Алхимия благородства - стр. 3
Так в чём же суть дворянства, если не тешить себя положениями «я ничем особенным не славен, но имею фамильную форму затылка, и такой затылок у нас был ещё триста лет назад». (Про затылки – иронизировал Иван Бунин).
Кто дворянин? Гумилёв или пустое место с трёхсотлетним затылком? Каков смысл дворянства? Он огромен, даже в наши дни, когда принадлежность к сословию кажется незначительным обстоятельством в жизни тех, кто к нему действительно принадлежит.
Дворянское сословие в Российской Империи было живым, постоянно пополняющимся. Смысл его заключался в служении.
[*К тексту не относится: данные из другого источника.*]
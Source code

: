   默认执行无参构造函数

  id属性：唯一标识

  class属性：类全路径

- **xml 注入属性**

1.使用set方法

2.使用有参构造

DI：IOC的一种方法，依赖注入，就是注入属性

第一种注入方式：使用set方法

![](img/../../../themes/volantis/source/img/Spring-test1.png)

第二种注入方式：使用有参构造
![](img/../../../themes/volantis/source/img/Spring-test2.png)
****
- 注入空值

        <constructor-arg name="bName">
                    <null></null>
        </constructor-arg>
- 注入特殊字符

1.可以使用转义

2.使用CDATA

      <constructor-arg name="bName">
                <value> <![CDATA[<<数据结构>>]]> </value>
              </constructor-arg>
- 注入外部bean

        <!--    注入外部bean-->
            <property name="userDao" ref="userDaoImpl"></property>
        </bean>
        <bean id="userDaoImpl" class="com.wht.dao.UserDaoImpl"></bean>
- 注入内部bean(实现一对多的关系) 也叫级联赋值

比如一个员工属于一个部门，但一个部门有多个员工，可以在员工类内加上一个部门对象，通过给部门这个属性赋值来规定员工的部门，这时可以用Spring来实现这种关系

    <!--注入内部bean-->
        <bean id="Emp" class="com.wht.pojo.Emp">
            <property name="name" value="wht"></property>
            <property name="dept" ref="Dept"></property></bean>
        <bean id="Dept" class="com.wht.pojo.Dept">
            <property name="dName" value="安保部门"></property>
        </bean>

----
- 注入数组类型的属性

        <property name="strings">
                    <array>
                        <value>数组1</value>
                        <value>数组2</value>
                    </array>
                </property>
По модели, энергически воплощаемой Государем Петром Алексеевичем, дворянин высвобождался от заботы о насущном хлебе именно ради предоставления себя целиком иным заботам – интеллектуальным, созидательным, военным.
Но и «вольность дворянская» не тронула главного социального значения дворянина. Готовности умереть ради понятий, превышающих ценность жизни. Заметим – никто не мог требовать от крестьянина готовности умереть. От солдата из крестьян – да, но ведь солдат мог и выслужиться, от крестьянина в отличие. Вспомним трагический рассказ «Тупейный художник», где забритый крепостной возвращается за своей нареченной «благородием».
Здесь формальная (социальная) суть дворянства переходит в область высшей сути.
Доминик Веннéр даёт универсальную формулу благородства: отторжение от низменного.
Эта формулировка – краеугольный камень.
Отторжение от низменного – это в двух словах характеристика всей жизни Николая Гумилёва. Именно потому он и задал нам дворянскую модель поведения, и в минуты слабости и сомнения мы, юные, спрашивали себя: «А как поступил бы Николай Степанович?»
Я буду много говорить о юности, ибо в ней и в детстве закладывается, как всем известно, личностная основа.
В возрасте девятнадцати лет я была отчаянно влюблена. В Бориса Коверду, разумеется. Я не была оригинальна. Многие мои ровесницы влюблялись в Бориса Коверду. Коверда странно двоился в нашем восприятии. С одной он стороны был – наш одногодок, тот, в Варшаве. В тщательно отутюженном бедном костюме, том, в котором ходил в гимназию. (Другого-то у него не было). В белоснежной манишке. В чёрной бабочке, со смущённой улыбкой, с чуть встрёпанными волосами. И мы мечтали – отчаянно поцеловаться с ним у вокзала, пообещать ждать хоть десять лет, хоть больше…
Но в то же время мы знали, что он живёт сейчас, там, вдалеке, что убелён сединами. И мечталось иное – увидеть его в этой – нашей настоящей – жизни. Войти к нему, а он, конечно, будет сидеть в своём кабинете, в таком высоком большом кожаном кресле. И сесть на пол (мы любили сидеть на полу) около его кресла, и поцеловать усталую руку, в старческих «цветах смерти», руку, покаравшую убийцу царских детей.